Thursday, January 24, 2008

Fresh New England Peas

I buy about a half pound of peas in the shell per person*, a little more if I know those who I will be serving really love fresh peas (or those who will be shelling the peas love raw peas).

Fresh New England peas were one of my Dad’s most favorite foods. So much so that after he moved to Colorado, my standard Father’s Day Present was to send him overnight a small cooler of fresh peas. He not only enjoyed eating them but was always willing to sit on the deck or at the kitchen table and help shell them. However, in his opinion there was only one way to serve these peas - in the cooking water. A great aunt of mine (she was from New Mexico and did not know any better) got thoroughly reprimanded for “throwing out the pea water”. I really like and always serve fresh peas this way too.

Heat water to boiling using a ratio of

1/3 to 1/2 c water to

1 c fresh, shelled peas (I prefer English shell peas when available)

Put peas into boiling water for just about one minute if peas are small, a little longer for larger peas. Taste a sample pea and do not overcook!
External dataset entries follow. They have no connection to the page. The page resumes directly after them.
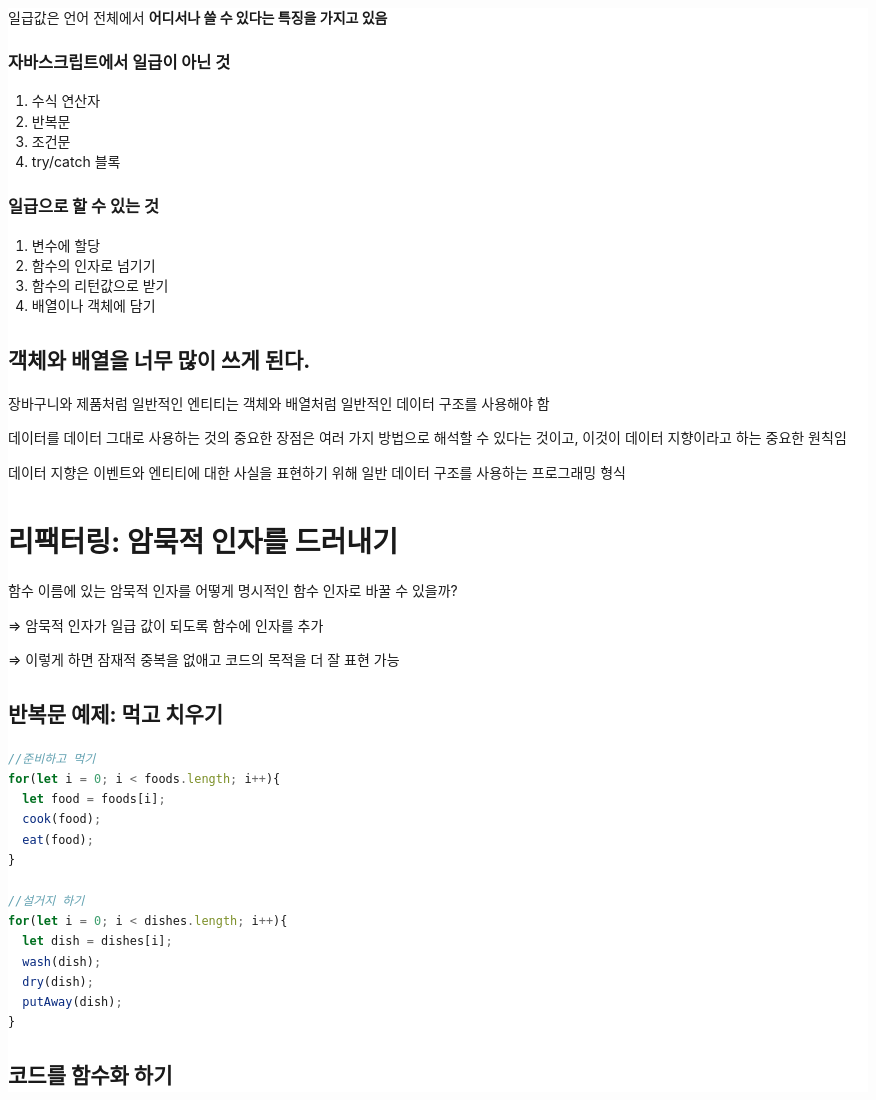 일급값은 언어 전체에서 **어디서나 쓸 수 있다는 특징을 가지고 있음**

### **자바스크립트에서 일급이 아닌 것**

1. 수식 연산자
2. 반복문
3. 조건문
4. try/catch 블록

### **일급으로 할 수 있는 것**

1. 변수에 할당
2. 함수의 인자로 넘기기
3. 함수의 리턴값으로 받기
4. 배열이나 객체에 담기

## **객체와 배열을 너무 많이 쓰게 된다.**

장바구니와 제품처럼 일반적인 엔티티는 객체와 배열처럼 일반적인 데이터 구조를 사용해야 함

데이터를 데이터 그대로 사용하는 것의 중요한 장점은 여러 가지 방법으로 해석할 수 있다는 것이고, 이것이 데이터 지향이라고 하는 중요한 원칙임

데이터 지향은 이벤트와 엔티티에 대한 사실을 표현하기 위해 일반 데이터 구조를 사용하는 프로그래밍 형식

# **리팩터링: 암묵적 인자를 드러내기**

함수 이름에 있는 암묵적 인자를 어떻게 명시적인 함수 인자로 바꿀 수 있을까?

⇒ 암묵적 인자가 일급 값이 되도록 함수에 인자를 추가

⇒ 이렇게 하면 잠재적 중복을 없애고 코드의 목적을 더 잘 표현 가능

## **반복문 예제: 먹고 치우기**

```jsx
//준비하고 먹기
for(let i = 0; i < foods.length; i++){
  let food = foods[i];
  cook(food);
  eat(food);
}

//설거지 하기
for(let i = 0; i < dishes.length; i++){
  let dish = dishes[i];
  wash(dish);
  dry(dish);
  putAway(dish);
}
```

## 코드를 함수화 하기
Peas should be a little crunchy as they will keep cooking in the hot water.

Put peas AND water into individual dishes. Add, to taste

Butter
Salt and pepper

Enjoy!

* 4 July 2014: Last night as we were shelling peas, Chris asked me for the ratio of peas in the pod to shelled peas.  Good question. I had always bought about one-half pound of peas in the pod/person but it seemed like a good time to verify this assumption.  So tonight I weighed and measured. 8 ounces of peas in the pod yields about 4 - 4.15 ounces of peas or just under 1 cup of peas. 1 cup of peas weighs about 5 ounces. One cup of shelled peas is a huge serving (probably 2) but my family loves peas.  NOTE: as seen in the photos, fully developed peas which in most cases completely filled the pod, were measured. If the peas are less developed the yield of shelled peas will be smaller.